The Texas probate process has a reputation for taking some time, especially when an estate is large. There are many steps involved, from filing paperwork with the courts to filing tax returns. The delays involved with probate proceedings may seem interminable for those anticipating an inheritance.
The probate process involves identifying and fulfilling someone’s obligations to others, and sometimes the property that they have in their name when they die does not end up going to the beneficiaries that they outlined in their estate planning paperwork.
Texas beneficiaries who are aware of their inclusion in someone’s will and are anticipating an inheritance from their estate should temper their expectations with the understanding that the two parties below typically have priority consideration over family members and other beneficiaries.
Federal and state tax authorities
Although the state of Texas does not assess an estate tax, the United States federal government does. If someone dies with more than $12,920,000 worth of property in their estate, at least as of 2023, their assets may be subject to estate taxes that could drastically reduce how much someone’s beneficiaries received. There may also be income tax payments due both for the estate itself and the deceased individual. Any tax obligations will generally require priority payments during estate administration.

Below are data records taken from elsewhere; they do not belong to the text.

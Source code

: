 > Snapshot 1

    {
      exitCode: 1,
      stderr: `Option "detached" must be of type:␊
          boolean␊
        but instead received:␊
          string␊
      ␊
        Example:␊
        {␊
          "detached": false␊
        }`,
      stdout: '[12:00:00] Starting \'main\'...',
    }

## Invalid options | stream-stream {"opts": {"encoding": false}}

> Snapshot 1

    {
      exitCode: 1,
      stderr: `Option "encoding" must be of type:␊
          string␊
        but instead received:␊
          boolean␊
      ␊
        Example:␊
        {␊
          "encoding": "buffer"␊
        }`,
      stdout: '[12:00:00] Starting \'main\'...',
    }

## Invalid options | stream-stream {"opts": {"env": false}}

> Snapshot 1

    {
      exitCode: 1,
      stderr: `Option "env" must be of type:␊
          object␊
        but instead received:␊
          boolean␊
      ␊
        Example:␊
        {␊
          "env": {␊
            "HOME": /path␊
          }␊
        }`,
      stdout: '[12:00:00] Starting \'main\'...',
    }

Creditors able to make a valid claim
The executor or personal representative of an estate will often need to both send letters to specific creditors and publish notice of someone’s passing to ensure that unknown creditors also have a chance to make a claim for the repayment of someone’s debts. Even Medicaid can ask for repayments from the estate of someone who received benefits while still alive. Those creditors have a right to repayment before family members have a right to inherit. In some cases, the debts owed when someone dies will completely consume what property they had in their name, leaving them with nothing to pass to their children or other chosen beneficiaries.
Many testators plan carefully to minimize taxes and preserve certain assets from creditor claims. Learning more about what will decrease the value of an estate may help beneficiaries have more realistic expectations regarding how much property will actually pass to them.